Monday, Apr. 16, 1934
Struggle in Istanbul
One day last week an impatient, high-nosed lady with flashing dark eyes paced the deck of the steamer Rumania in Istanbul harbor. She was Mme Zahra Lilie Couyoumdjoglou, wife of a Bagdad date merchant, whose great adventure had become a sad denouement. For months in Athens she had befriended Fugitive Samuel Insull. She had successfully smuggled him off on the steamer Maiotis. She had befuddled the Athens police so badly that she faced a charge of perjury. She had rushed off to Rumania to implore Magda Lupescu, King Carol's mistress, to provide asylum for the fugitive. But Insull had not reached that asylum, and Mme Couyoumdjoglou had sailed back to Istanbul only to find that her hero, Insull, was inside a Turkish jail waiting deportation to the U. S.
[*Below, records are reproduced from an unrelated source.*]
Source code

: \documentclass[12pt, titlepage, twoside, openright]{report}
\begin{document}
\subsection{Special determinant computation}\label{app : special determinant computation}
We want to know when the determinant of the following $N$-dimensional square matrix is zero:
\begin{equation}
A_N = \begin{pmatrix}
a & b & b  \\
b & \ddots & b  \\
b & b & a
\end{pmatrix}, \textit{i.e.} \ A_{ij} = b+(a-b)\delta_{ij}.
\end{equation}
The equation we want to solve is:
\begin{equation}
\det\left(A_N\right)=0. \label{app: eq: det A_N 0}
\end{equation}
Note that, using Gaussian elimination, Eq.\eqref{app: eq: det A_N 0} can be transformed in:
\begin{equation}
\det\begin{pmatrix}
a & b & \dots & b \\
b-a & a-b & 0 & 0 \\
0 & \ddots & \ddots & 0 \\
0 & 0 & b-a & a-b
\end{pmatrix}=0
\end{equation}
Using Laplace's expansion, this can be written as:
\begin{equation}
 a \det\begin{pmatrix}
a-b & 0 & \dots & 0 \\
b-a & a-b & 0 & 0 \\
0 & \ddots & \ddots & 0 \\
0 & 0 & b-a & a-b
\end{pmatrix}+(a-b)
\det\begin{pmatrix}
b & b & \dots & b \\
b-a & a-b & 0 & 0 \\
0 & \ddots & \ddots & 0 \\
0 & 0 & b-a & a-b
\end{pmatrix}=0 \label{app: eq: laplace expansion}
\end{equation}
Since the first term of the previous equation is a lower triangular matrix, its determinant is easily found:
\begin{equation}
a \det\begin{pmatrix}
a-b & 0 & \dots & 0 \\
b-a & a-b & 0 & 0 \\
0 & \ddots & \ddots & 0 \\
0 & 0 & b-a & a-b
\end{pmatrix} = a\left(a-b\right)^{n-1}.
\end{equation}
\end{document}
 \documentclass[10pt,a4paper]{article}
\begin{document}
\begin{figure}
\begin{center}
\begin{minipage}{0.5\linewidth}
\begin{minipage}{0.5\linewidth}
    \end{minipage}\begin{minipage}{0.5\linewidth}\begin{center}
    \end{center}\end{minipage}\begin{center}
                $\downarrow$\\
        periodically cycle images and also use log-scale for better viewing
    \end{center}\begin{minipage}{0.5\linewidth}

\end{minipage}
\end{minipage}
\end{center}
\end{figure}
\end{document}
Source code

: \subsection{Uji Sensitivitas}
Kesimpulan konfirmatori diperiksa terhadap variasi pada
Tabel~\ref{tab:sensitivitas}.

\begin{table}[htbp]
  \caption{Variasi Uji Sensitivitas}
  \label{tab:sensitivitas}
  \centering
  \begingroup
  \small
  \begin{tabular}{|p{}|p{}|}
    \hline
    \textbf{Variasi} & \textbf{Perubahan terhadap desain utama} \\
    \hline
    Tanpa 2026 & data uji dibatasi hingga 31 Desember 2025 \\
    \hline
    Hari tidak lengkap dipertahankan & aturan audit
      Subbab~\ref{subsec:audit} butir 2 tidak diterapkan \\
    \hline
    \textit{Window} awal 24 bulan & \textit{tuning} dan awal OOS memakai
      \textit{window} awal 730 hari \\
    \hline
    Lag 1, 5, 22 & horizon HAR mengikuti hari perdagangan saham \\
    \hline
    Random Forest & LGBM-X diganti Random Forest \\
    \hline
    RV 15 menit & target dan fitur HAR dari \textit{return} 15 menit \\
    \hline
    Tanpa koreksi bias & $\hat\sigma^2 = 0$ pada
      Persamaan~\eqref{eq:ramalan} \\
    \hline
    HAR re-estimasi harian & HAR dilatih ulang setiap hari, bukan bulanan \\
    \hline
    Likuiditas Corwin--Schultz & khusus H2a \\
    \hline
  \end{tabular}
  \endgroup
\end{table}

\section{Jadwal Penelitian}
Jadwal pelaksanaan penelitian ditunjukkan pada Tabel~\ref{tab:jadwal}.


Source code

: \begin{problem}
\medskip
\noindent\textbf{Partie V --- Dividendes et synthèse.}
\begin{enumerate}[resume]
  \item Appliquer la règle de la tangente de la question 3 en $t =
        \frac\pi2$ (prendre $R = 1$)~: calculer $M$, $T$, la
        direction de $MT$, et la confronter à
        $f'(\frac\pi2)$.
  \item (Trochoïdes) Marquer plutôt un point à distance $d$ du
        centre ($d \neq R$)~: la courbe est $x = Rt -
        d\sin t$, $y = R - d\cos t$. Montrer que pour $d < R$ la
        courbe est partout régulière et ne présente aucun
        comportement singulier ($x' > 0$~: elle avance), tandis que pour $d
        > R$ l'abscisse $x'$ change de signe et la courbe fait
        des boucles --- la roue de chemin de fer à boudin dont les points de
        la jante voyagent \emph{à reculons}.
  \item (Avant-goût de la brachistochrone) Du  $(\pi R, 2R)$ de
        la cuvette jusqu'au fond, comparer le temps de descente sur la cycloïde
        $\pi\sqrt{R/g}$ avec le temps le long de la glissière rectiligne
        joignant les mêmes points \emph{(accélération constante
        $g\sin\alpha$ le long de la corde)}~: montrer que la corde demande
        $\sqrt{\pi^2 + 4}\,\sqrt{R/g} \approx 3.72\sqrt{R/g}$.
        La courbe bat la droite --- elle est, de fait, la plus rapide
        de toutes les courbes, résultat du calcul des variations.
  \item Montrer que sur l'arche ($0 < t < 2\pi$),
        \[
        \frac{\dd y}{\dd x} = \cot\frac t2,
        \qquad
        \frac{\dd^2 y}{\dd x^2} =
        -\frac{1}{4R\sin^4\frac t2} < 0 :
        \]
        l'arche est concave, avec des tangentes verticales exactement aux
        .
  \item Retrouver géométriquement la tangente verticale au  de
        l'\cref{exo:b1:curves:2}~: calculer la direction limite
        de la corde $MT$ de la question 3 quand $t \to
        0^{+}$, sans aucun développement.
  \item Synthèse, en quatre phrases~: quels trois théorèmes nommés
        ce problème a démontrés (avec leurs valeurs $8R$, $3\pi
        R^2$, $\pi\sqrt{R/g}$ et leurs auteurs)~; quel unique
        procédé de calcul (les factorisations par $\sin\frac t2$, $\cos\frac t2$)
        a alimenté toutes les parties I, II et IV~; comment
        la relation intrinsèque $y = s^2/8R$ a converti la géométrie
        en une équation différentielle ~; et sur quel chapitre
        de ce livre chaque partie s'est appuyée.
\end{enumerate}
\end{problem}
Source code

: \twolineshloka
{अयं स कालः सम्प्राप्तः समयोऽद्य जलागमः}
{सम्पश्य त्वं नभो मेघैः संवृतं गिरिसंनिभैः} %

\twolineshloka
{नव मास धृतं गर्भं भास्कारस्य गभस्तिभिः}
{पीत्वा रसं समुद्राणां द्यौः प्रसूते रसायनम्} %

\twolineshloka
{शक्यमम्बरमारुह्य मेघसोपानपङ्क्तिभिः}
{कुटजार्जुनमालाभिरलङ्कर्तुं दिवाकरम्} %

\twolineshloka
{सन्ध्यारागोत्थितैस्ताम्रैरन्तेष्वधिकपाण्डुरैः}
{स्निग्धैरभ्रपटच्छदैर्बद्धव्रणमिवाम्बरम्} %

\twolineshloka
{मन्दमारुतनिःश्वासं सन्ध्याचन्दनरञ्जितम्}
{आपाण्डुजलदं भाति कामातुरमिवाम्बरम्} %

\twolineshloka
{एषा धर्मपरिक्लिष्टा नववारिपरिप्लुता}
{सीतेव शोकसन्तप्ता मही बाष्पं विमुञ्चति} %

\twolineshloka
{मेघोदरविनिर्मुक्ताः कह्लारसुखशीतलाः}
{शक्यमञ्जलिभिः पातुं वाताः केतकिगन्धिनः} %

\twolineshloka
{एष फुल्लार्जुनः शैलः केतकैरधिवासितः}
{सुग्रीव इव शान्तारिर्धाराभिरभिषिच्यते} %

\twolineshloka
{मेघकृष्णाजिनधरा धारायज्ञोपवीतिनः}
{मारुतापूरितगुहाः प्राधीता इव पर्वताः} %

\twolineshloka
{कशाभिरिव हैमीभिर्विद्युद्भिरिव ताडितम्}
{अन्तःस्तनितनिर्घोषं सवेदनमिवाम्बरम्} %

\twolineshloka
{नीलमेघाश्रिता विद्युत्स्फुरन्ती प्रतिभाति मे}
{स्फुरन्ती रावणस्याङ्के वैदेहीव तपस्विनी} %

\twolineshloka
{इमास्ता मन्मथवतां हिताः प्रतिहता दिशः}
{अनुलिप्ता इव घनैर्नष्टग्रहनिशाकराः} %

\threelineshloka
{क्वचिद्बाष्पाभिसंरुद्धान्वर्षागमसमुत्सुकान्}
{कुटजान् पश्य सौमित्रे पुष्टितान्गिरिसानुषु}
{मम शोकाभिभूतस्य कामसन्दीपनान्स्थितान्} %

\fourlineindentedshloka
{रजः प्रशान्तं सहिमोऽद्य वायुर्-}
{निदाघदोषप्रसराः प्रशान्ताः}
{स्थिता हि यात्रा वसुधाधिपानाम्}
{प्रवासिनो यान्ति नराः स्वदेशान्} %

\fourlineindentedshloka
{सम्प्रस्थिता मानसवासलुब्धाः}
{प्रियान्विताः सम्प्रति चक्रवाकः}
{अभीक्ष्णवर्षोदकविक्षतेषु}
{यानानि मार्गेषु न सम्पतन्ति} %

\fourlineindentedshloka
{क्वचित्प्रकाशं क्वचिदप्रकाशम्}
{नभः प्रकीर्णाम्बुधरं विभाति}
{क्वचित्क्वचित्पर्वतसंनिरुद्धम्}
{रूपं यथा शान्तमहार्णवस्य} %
At the news, tears filled her expressive eyes. Waving her Greek passport at the Turkish immigration officers she demanded to go ashore to Insull's aid. Her passport did not have a Turkish visa and they refused. Desperate, she tried to push past them at the ship's rail. One of them seized her shoulder. She wrenched to get away, toppled backwards, slid over the rail into the harbor. She came up blowing the foul water from her mouth. A sailor with a boat hook fished her out. They carried her prostrate and drenched back to her cabin and the Rumania steamed off carrying her back to Athens.
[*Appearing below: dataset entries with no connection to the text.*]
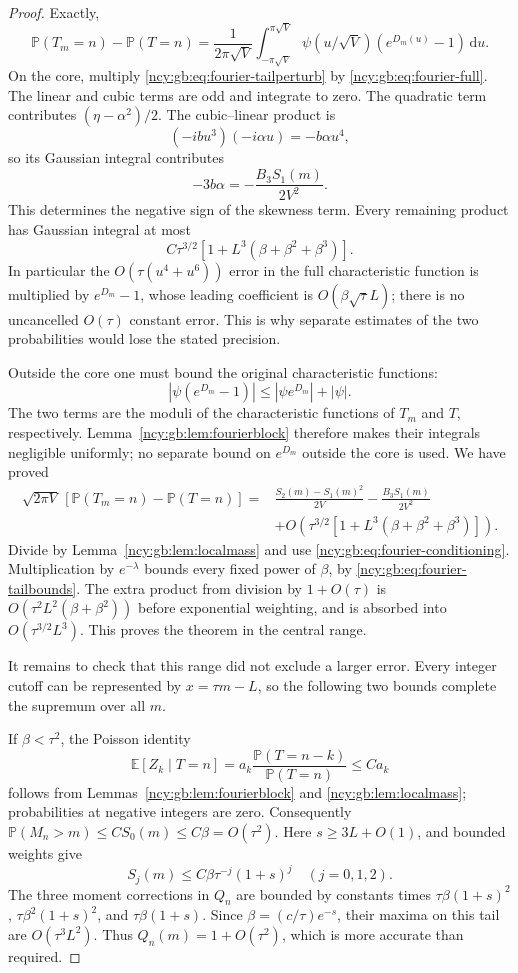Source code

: \documentclass[11pt,letterpaper]{article}
\numberwithin{equation}{section}
\theoremstyle{remark}\newtheorem{remark}[theorem]{Remark}
\newcommand{\dd}{\,\mathrm d}
\theoremstyle{definition}\newtheorem{definition}[theorem]{Definition}\theoremstyle{plain}
\newcommand{\E}{\mathbb E}
\newcommand{\Pbb}{\mathbb P}
\begin{document}
\begin{proof}
Exactly,
\[
 \Pbb(T_m=n)-\Pbb(T=n)
 =\frac1{2\pi\sqrt V}
 \int_{-\pi\sqrt V}^{\pi\sqrt V}
 \psi(u/\sqrt V)(e^{D_m(u)}-1)\dd u.
\]
On the core, multiply \eqref{ncy:gb:eq:fourier-tailperturb} by
\eqref{ncy:gb:eq:fourier-full}.  The linear and cubic terms are odd and integrate
to zero.  The quadratic term contributes $(\eta-\alpha^2)/2$.  The
cubic--linear product is
\[
 (-ibu^3)(-i\alpha u)=-b\alpha u^4,
\]
so its Gaussian integral contributes
\[
 -3b\alpha=-\frac{B_3S_1(m)}{2V^2}.
\]
This determines the negative sign of the skewness term.  Every remaining
product has Gaussian integral at most
\[
 C\tau^{3/2}\left[1+L^3(\beta+\beta^2+\beta^3)\right].
\]
In particular the $O(\tau(u^4+u^6))$ error in the full characteristic
function is multiplied by $e^{D_m}-1$, whose leading coefficient is
$O(\beta\sqrt\tau L)$; there is no uncancelled $O(\tau)$ constant
error.  This is why separate estimates of the two probabilities would
lose the stated precision.

Outside the core one must bound the original characteristic functions:
\[
 |\psi(e^{D_m}-1)|\leq|\psi e^{D_m}|+|\psi|.
\]
The two terms are the moduli of the characteristic functions of $T_m$
and $T$, respectively.  Lemma~\ref{ncy:gb:lem:fourierblock} therefore makes
their integrals negligible uniformly; no separate bound on $e^{D_m}$
outside the core is used.  We have proved
\begin{align*}
 \sqrt{2\pi V}\,[\Pbb(T_m=n)-\Pbb(T=n)]
 ={}&\frac{S_2(m)-S_1(m)^2}{2V}
       -\frac{B_3S_1(m)}{2V^2}\\
 &+O\!\left(\tau^{3/2}
       [1+L^3(\beta+\beta^2+\beta^3)]\right).
\end{align*}
Divide by Lemma~\ref{ncy:gb:lem:localmass} and use
\eqref{ncy:gb:eq:fourier-conditioning}.  Multiplication by $e^{-\lambda}$
bounds every fixed power of $\beta$, by
\eqref{ncy:gb:eq:fourier-tailbounds}.  The extra product from division by
$1+O(\tau)$ is
$O(\tau^2L^2(\beta+\beta^2))$ before exponential weighting, and is
absorbed into $O(\tau^{3/2}L^3)$.  This proves the theorem in the
central range.

It remains to check that this range did not exclude a larger error.
Every integer cutoff can be represented by $x=\tau m-L$, so the
following two bounds complete the supremum over all $m$.

If $\beta<\tau^2$, the Poisson identity
\[
 \E[Z_k\mid T=n]
 =a_k\frac{\Pbb(T=n-k)}{\Pbb(T=n)}
 \leq C a_k
\]
follows from Lemmas~\ref{ncy:gb:lem:fourierblock} and
\ref{ncy:gb:lem:localmass}; probabilities at negative integers are zero.
Consequently $\Pbb(M_n>m)\leq C S_0(m)\leq C\beta=O(\tau^2)$.
Here $s\geq3L+O(1)$, and bounded weights give
\[
 S_j(m)\leq C\beta\tau^{-j}(1+s)^j\quad(j=0,1,2).
\]
The three moment corrections in $Q_n$ are bounded by constants times
$\tau\beta(1+s)^2$, $\tau\beta^2(1+s)^2$, and
$\tau\beta(1+s)$.  Since $\beta=(c/\tau)e^{-s}$, their maxima on this
tail are $O(\tau^3L^2)$.  Thus $Q_n(m)=1+O(\tau^2)$, which is more
accurate than required.


\end{proof}
\end{document}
Meanwhile in Istanbul's House of Detention Samuel Insull staged his last fight against deportation. He employed an English barrister, Alexander Mango, to appeal his case to the Court of Cassation (Turkish Supreme Court). When the Turkish attorney general visited him he got more comforts: an armchair, a stove instead of a brazier to warm his cell. Often he was depressed but seldom wept.
For five days he enjoyed some hope. Then word came that before going fishing fortnight ago President Roosevelt signed a warrant for Insull's arrest ordering the U. S. Vice Consul in Istanbul, to bring the body of Samuel Insull back to Chicago for trial for using the mails to defraud, violation of the Bankruptcy Act, larceny and embezzlement in connection with the $2,000,000,000 crash of the Insull utilities pyramid in 1932.